§ **PROBLEM DESCRIPTION**
The answer consists solely of the listing's lines from the first through the line containing "Planning using Optimization", each reproduced exactly.

________________

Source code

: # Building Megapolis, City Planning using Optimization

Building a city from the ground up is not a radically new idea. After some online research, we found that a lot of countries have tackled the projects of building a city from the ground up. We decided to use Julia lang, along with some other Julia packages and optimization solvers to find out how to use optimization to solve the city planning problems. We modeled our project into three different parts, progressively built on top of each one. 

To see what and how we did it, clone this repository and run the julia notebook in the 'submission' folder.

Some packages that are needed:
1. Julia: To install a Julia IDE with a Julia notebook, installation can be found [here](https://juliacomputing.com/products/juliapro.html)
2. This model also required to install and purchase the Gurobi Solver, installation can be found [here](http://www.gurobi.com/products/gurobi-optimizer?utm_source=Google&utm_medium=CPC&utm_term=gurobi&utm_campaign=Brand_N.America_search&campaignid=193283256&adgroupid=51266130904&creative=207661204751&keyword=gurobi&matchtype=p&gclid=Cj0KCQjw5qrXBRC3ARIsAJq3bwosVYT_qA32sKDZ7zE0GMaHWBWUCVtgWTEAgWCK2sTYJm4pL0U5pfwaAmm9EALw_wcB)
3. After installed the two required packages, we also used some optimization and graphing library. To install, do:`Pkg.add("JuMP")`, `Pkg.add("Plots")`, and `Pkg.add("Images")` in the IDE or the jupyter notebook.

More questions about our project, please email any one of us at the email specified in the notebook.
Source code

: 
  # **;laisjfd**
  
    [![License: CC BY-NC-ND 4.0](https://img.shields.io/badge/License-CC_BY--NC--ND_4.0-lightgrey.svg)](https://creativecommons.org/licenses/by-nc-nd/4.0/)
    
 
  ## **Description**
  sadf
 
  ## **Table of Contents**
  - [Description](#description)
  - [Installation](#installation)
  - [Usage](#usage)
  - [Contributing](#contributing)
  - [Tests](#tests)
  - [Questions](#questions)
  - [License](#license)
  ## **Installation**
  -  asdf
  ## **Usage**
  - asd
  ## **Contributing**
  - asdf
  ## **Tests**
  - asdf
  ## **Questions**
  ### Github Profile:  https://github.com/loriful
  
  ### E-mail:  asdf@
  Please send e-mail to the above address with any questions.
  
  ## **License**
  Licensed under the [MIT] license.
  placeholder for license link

________________

§ **WRITTEN RESPONSE**
Source code

: # Building Megapolis, City Planning using Optimization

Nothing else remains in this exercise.